((

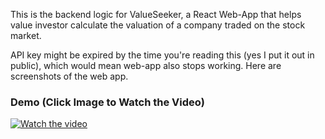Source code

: This is the backend logic for ValueSeeker, a React Web-App that helps value investor calculate the valuation of a company traded on the stock market. 

API key might be expired by the time you're reading this (yes I put it out in public), which would mean web-app also stops working. Here are screenshots of the web app. 

### Demo (Click Image to Watch the Video)

[![Watch the video](https://github.com/billxby/value-investing-tool-backend/assets/78887920/8e1bddfa-f177-4c37-9335-ce4b04759aa7)](https://vimeo.com/967889517?share=copy )

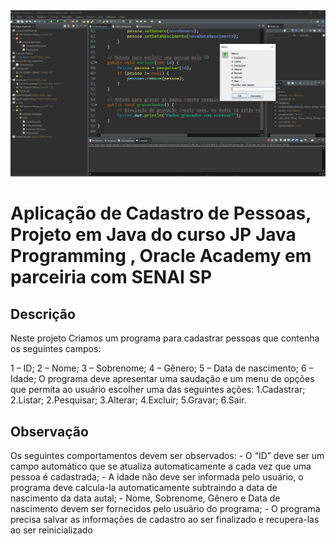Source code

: <img src="foto.PNG" alt="Imagem">
<h1>Aplicação de Cadastro de Pessoas, Projeto em Java do curso JP Java Programming , Oracle Academy em parceiria com SENAI SP</h1>
<h2>Descrição</h2>
Neste projeto Criamos um programa para cadastrar pessoas que contenha os seguintes campos:

1 – ID;
2 – Nome;
3 – Sobrenome;
4 – Gênero;
5 – Data de nascimento;
6 – Idade;
O programa deve apresentar uma saudação e um menu de opções que permita ao usuário escolher uma das seguintes ações:
1.Cadastrar;
2.Listar;
2.Pesquisar;
3.Alterar;
4.Excluir;
5.Gravar;
6.Sair.
<h2>Observação</h2>
Os seguintes comportamentos devem ser observados:
- O “ID” deve ser um campo automático que se atualiza automaticamente a cada vez que uma pessoa é cadastrada;
- A idade não deve ser informada pelo usuário, o programa deve calcula-la automaticamente subtraindo a data de nascimento da data autal;
- Nome, Sobrenome, Gênero e Data de nascimento devem ser fornecidos pelo usuário do programa;
- O programa precisa salvar as informações de cadastro ao ser finalizado e recupera-las ao ser reinicializado
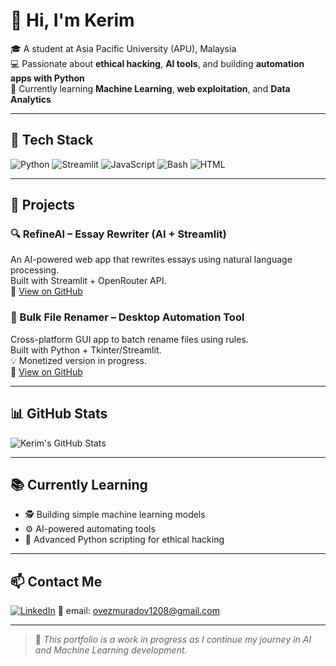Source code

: # 👋 Hi, I'm Kerim

🎓 A student at Asia Pacific University (APU), Malaysia  
💻 Passionate about **ethical hacking**, **AI tools**, and building **automation apps with Python**  
🎯 Currently learning **Machine Learning**, **web exploitation**, and **Data Analytics**

---

## 🔧 Tech Stack

![Python](https://img.shields.io/badge/Python-3670A0?style=for-the-badge&logo=python&logoColor=white)
![Streamlit](https://img.shields.io/badge/Streamlit-FF4B4B?style=for-the-badge&logo=streamlit&logoColor=white)
![JavaScript](https://img.shields.io/badge/JavaScript-F7DF1E?style=for-the-badge&logo=javascript&logoColor=black)
![Bash](https://img.shields.io/badge/Bash-121011?style=for-the-badge&logo=gnu-bash&logoColor=white)
![HTML](https://img.shields.io/badge/HTML-E44D26?style=for-the-badge&logo=html5&logoColor=white)

---

## 🚀 Projects

### 🔍 RefineAI – Essay Rewriter (AI + Streamlit)
An AI-powered web app that rewrites essays using natural language processing.  
Built with Streamlit + OpenRouter API.  
📎 [View on GitHub](https://github.com/Kerim-AP/RefineAI)

### 🧾 Bulk File Renamer – Desktop Automation Tool
Cross-platform GUI app to batch rename files using rules.  
Built with Python + Tkinter/Streamlit.  
💡 Monetized version in progress.  
📎 [View on GitHub](https://github.com/Kerim-AP/Bulk-File-Renamer)

---

## 📊 GitHub Stats

![Kerim's GitHub Stats](https://github-readme-stats.vercel.app/api?username=Kerim-AP&show_icons=true&theme=tokyonight)

---

## 📚 Currently Learning

- 🕵️ Building simple machine learning models
- ⚙️ AI-powered automating tools
- 🧠 Advanced Python scripting for ethical hacking

---

## 📫 Contact Me

[![LinkedIn](https://img.shields.io/badge/LinkedIn-blue?logo=linkedin&style=flat)](https://www.linkedin.com/in/kerim-ovezmuradov-900710376)
📧 email: ovezmuradov1208@gmail.com  

---

> 🚧 *This portfolio is a work in progress as I continue my journey in AI and Machine Learning development.*
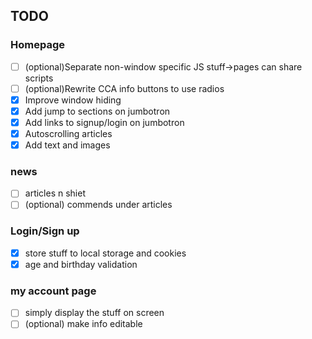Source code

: ## TODO
### Homepage
- [ ] (optional)Separate non-window specific JS stuff->pages can share scripts
- [ ] (optional)Rewrite CCA info buttons to use radios
- [X] Improve window hiding
- [X] Add jump to sections on jumbotron
- [X] Add links to signup/login on jumbotron
- [X] Autoscrolling articles
- [X] Add text and images
### news
- [ ] articles n shiet
- [ ] (optional) commends under articles
### Login/Sign up
- [X] store stuff to local storage and cookies
- [X] age and birthday validation
### my account page
- [ ] simply display the stuff on screen
- [ ] (optional) make info editable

))

§ **Work order**:
Your answer must be a single number: the count of lines in the records that hold the word "logoColor".

§ **Output**:
5